Investors flee raw materials again
Everything that went right for commodities in the first half of this year now is going very wrong -- and fast.
Investors and traders are bailing out of bets on raw materials as fears of a worldwide recession grow and the suddenly robust dollar lures money at commodities’ expense.
Oil, platinum, gold, cocoa and most other hard assets were routed again Friday, which should make consumers feel better even as it sends some unlucky traders to the poorhouse.
Crude oil futures fell $1.24 to $113.77 a barrel, near a three-month low.
Gold dropped below $800 an ounce for the first time since mid-December, falling $22.20 to $786. Silver plunged $1.41, or 12%, to $12.80 an ounce, all the way back to where it was in September.
In the Reuters/Jefferies CRB index of 19 major commodities, 16 were in the red today.
The commodity price bubble in the first half was inflated by faith in the global economy (outside of the U.S.), a struggling dollar and sheer momentum. All three of those trends have reversed.
Bearish economic reports from Europe, Japan and China this week raised fresh concerns that global demand for commodities could wane significantly, said Stephen Platt, an industry analyst at Archer Financial Services in Chicago. “A weak economy is not a good thing for commodities,” he noted.
Worries about the rest of the world also continue to buoy the dollar as investors run back to the currency that traditionally has been viewed as a haven.

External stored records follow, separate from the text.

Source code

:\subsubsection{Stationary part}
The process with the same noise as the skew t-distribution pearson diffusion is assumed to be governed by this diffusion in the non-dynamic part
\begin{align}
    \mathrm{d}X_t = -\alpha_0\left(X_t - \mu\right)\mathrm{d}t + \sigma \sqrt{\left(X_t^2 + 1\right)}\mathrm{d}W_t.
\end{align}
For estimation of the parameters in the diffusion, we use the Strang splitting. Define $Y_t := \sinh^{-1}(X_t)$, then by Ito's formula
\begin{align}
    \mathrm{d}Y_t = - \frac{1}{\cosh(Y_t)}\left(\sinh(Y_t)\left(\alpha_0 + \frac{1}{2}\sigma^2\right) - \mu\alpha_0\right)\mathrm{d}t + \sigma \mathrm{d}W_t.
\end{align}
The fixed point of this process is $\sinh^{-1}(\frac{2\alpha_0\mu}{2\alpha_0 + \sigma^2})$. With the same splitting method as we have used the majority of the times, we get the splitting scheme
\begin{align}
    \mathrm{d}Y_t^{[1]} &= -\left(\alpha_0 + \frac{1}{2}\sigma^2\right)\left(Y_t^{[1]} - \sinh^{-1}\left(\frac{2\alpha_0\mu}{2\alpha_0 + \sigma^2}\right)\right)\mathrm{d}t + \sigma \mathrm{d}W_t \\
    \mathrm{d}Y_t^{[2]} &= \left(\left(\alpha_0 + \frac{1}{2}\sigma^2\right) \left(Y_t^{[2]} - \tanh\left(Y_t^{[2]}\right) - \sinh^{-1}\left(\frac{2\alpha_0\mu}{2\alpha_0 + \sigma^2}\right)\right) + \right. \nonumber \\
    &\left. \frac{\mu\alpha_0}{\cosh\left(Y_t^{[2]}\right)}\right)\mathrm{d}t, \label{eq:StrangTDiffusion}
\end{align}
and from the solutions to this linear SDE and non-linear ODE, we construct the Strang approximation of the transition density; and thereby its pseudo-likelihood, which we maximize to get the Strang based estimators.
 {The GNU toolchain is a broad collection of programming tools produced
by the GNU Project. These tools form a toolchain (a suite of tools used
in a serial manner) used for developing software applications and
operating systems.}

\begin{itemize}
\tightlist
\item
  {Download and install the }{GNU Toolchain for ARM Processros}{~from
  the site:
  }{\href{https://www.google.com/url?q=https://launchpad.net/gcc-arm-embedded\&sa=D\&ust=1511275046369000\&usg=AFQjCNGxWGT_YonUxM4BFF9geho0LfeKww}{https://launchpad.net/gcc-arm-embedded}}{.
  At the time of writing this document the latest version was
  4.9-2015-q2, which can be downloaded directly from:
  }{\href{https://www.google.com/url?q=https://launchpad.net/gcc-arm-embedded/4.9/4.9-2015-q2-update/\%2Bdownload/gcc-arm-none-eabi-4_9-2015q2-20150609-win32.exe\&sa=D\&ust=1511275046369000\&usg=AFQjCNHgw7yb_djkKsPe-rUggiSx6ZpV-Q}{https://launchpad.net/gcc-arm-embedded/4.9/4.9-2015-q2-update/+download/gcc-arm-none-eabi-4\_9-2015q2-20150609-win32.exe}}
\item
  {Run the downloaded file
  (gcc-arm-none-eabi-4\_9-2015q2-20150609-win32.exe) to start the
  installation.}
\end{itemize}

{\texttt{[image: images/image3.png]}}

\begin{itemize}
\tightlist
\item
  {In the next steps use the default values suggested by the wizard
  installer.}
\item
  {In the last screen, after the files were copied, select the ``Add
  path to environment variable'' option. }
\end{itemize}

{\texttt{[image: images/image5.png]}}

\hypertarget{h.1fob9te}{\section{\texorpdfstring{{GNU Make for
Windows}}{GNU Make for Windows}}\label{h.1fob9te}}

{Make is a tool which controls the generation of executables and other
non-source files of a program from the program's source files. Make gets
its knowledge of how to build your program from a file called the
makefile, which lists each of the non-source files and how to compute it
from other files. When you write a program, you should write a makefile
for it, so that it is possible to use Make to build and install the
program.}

In recent years, commodities were favored in place of the anemic dollar. Now the two have switched roles.
The euro fell to $1.468 on Friday, down from $1.483 on Thursday. It was at $1.592 just a month ago.
Finally, markets these days are all about momentum. Traders ride a price trend until it’s over. And when an uptrend ends, the backlash can be violent as money flees and as traders who were “long” -- gambling on a continuing surge -- shift to being “short” to ride the new down wave.
That’s the story in commodities today, after a month of mostly falling prices. “You’re seeing some real aggressive liquidations” by investors and traders, Platt said.
Could this be the final blowout selling wave? Doubtful, said Leonard Kaplan, head of commodities brokerage Prospector Asset Management in Evanston, Ill.
“Once you get this [selling] momentum going, it’s not going to stop easily,” he said. “People don’t buy ‘value’ anymore. They buy momentum.”